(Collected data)
________
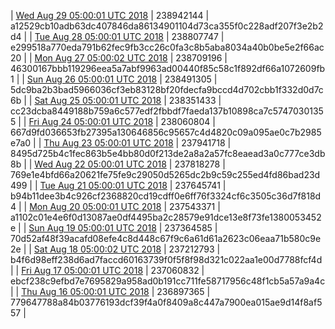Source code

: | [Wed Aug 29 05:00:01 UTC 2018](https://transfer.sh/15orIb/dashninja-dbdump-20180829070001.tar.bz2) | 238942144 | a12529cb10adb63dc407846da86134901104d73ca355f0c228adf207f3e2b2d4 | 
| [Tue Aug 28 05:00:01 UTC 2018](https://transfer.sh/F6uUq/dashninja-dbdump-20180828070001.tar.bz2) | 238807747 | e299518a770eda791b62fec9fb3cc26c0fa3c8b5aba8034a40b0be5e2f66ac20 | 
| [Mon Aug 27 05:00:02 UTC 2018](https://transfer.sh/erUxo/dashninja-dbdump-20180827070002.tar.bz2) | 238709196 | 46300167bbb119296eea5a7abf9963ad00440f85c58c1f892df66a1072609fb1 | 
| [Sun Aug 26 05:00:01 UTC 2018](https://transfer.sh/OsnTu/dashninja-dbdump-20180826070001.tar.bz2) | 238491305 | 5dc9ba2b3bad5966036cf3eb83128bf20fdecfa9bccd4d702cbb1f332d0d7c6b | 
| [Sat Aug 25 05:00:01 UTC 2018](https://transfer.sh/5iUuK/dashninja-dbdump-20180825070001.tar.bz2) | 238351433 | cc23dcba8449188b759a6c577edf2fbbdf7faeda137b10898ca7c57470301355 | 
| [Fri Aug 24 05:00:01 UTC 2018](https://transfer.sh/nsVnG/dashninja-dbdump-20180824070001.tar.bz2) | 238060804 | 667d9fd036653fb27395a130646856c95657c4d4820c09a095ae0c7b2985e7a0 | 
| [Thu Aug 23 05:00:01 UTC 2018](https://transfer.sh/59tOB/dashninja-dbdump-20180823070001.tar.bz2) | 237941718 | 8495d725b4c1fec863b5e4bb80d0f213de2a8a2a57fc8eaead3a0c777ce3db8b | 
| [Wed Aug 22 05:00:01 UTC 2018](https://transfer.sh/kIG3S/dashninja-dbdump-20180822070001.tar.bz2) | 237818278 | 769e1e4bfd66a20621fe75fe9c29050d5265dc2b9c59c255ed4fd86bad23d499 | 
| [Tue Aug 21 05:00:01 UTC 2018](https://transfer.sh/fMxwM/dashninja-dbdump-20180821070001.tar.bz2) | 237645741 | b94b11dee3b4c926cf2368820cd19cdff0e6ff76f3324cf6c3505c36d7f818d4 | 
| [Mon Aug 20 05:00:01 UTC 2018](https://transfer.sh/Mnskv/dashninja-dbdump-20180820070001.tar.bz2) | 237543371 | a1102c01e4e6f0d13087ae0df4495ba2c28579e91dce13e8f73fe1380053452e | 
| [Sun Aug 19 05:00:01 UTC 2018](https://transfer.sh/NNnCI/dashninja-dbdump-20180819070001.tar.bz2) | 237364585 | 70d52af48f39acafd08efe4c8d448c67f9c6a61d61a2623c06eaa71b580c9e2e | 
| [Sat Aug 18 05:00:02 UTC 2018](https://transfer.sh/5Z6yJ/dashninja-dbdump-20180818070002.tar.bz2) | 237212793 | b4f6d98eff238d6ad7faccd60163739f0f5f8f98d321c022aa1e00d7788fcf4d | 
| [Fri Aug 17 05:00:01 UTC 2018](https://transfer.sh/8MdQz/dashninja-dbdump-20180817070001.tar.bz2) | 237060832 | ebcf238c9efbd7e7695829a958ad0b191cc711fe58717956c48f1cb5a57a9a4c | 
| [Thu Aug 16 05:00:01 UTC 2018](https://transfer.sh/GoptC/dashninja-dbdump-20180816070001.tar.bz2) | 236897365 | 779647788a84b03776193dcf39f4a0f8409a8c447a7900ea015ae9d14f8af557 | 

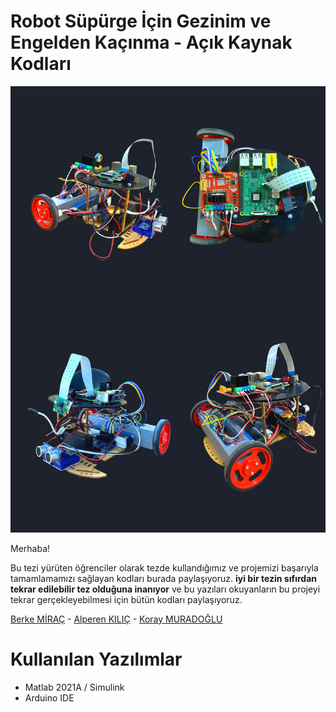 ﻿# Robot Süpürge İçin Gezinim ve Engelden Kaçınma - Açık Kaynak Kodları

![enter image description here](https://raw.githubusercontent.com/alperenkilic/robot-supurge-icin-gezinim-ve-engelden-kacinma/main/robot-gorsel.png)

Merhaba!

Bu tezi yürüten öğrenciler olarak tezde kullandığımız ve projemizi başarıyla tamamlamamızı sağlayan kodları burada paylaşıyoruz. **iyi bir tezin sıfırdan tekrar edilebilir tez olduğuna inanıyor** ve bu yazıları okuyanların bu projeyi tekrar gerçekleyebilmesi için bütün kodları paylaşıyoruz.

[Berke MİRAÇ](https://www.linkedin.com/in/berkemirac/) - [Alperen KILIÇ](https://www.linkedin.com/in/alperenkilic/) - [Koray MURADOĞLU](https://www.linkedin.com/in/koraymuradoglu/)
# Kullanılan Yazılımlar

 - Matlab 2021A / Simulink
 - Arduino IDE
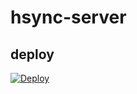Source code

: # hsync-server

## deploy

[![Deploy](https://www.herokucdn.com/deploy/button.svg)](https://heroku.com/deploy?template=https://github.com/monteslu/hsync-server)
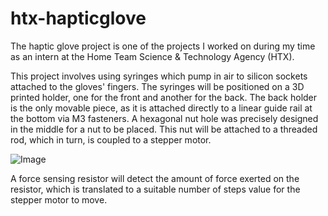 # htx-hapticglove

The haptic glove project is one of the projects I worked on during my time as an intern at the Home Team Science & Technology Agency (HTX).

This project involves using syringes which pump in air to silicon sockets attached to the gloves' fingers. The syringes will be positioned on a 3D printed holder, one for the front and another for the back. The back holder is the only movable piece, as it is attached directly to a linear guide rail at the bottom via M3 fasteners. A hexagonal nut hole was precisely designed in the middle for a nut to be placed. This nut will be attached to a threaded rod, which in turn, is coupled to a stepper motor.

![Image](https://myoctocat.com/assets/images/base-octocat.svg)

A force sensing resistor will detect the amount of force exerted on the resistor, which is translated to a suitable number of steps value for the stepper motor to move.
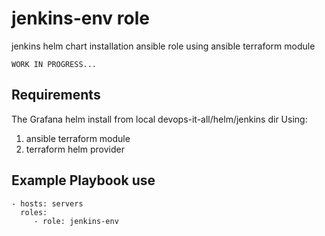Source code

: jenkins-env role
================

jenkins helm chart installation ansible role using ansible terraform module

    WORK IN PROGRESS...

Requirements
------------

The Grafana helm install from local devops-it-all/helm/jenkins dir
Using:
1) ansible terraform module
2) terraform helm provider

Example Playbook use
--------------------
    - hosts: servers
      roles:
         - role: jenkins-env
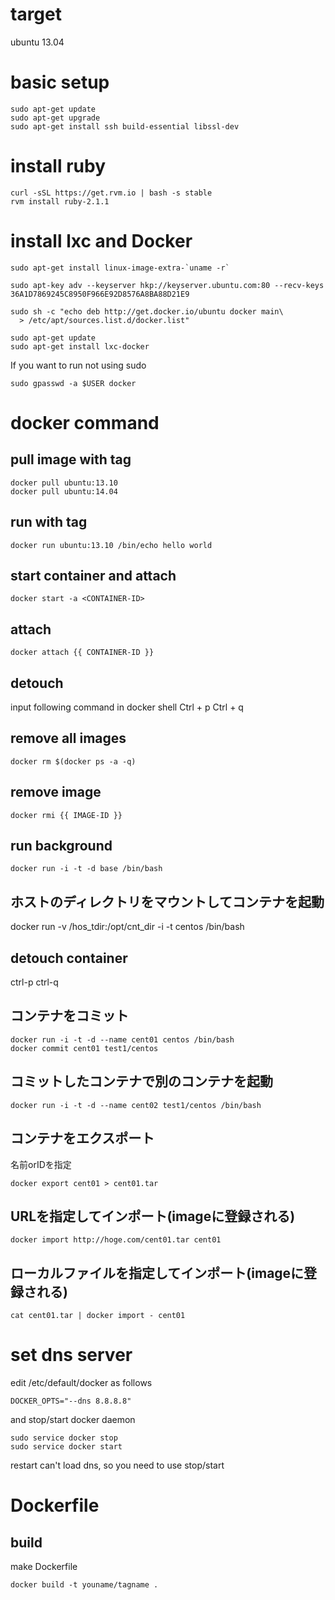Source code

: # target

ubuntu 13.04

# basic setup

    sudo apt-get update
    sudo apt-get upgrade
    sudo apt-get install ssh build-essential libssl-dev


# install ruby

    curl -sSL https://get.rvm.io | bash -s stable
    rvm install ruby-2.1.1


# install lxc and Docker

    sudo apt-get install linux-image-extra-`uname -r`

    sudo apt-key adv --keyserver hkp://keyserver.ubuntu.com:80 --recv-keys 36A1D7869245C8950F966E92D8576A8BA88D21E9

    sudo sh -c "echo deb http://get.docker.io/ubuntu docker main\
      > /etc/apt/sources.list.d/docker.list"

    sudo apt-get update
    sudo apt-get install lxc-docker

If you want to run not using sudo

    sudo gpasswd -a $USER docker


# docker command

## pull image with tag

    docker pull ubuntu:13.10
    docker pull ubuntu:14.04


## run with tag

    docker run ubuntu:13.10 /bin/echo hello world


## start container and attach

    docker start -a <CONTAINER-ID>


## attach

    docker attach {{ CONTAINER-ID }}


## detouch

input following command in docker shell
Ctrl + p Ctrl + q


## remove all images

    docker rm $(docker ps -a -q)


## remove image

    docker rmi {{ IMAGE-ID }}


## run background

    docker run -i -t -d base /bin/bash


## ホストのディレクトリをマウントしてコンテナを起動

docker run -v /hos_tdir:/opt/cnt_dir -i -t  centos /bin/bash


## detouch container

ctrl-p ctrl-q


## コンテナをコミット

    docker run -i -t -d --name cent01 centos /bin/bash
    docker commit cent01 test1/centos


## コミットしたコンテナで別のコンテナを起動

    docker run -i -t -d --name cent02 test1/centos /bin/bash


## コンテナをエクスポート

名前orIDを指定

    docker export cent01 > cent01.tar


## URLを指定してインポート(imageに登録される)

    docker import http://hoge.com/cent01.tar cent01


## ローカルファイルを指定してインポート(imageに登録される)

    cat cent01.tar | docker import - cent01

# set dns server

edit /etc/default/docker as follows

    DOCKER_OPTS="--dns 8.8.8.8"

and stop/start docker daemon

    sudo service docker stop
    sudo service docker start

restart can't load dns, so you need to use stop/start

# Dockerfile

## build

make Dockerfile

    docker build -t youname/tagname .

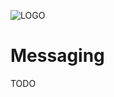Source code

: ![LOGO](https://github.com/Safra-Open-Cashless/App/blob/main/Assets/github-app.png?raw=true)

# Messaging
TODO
________
DIRECTIONS. Search the data above for "base" and copy every line where it turns up.

TASK OUTPUT.
![Image](https://myoctocat.com/assets/images/base-octocat.svg)
    docker run -i -t -d base /bin/bash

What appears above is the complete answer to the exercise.